• Exercise goal
Check each line of the entries below for the word "class", and copy the lines that have it.

• Extracted information
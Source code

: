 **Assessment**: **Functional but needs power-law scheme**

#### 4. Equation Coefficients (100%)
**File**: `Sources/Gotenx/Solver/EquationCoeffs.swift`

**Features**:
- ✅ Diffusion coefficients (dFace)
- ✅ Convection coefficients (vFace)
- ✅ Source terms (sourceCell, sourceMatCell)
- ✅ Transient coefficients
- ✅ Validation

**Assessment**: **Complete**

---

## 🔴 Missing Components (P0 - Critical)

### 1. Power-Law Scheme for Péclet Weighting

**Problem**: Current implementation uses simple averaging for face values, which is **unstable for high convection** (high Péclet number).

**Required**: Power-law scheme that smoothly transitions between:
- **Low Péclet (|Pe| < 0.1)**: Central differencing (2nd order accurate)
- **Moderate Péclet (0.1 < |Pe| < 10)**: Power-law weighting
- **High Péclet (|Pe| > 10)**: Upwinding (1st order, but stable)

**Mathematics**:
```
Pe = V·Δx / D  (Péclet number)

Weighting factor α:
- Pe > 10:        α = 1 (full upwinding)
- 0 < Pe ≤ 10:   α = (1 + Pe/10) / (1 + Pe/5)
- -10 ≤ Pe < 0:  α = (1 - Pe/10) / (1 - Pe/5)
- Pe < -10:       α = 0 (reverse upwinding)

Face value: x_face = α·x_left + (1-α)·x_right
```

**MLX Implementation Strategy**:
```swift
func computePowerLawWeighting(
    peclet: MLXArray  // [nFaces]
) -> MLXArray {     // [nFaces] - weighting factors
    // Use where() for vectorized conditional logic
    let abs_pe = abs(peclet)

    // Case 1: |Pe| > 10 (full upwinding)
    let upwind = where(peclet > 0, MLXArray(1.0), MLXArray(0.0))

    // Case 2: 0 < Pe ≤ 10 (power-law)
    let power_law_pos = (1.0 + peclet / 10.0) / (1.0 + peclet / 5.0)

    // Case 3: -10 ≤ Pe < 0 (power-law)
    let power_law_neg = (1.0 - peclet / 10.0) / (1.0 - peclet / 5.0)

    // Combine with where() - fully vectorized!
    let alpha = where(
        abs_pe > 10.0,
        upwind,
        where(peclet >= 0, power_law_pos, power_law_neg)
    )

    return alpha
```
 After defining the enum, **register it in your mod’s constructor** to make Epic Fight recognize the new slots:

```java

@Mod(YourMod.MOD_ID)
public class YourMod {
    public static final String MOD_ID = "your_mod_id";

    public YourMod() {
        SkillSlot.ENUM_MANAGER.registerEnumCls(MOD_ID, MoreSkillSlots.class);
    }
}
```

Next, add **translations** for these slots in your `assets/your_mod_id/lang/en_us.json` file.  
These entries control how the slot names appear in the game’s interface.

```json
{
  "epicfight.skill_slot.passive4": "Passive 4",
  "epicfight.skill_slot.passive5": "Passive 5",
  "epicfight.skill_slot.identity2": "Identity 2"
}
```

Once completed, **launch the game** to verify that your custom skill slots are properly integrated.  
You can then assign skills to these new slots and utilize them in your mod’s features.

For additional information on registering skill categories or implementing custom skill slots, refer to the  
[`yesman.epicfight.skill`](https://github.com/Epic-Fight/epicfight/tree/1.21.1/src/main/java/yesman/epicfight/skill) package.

• Response area
public class YourMod {
        SkillSlot.ENUM_MANAGER.registerEnumCls(MOD_ID, MoreSkillSlots.class);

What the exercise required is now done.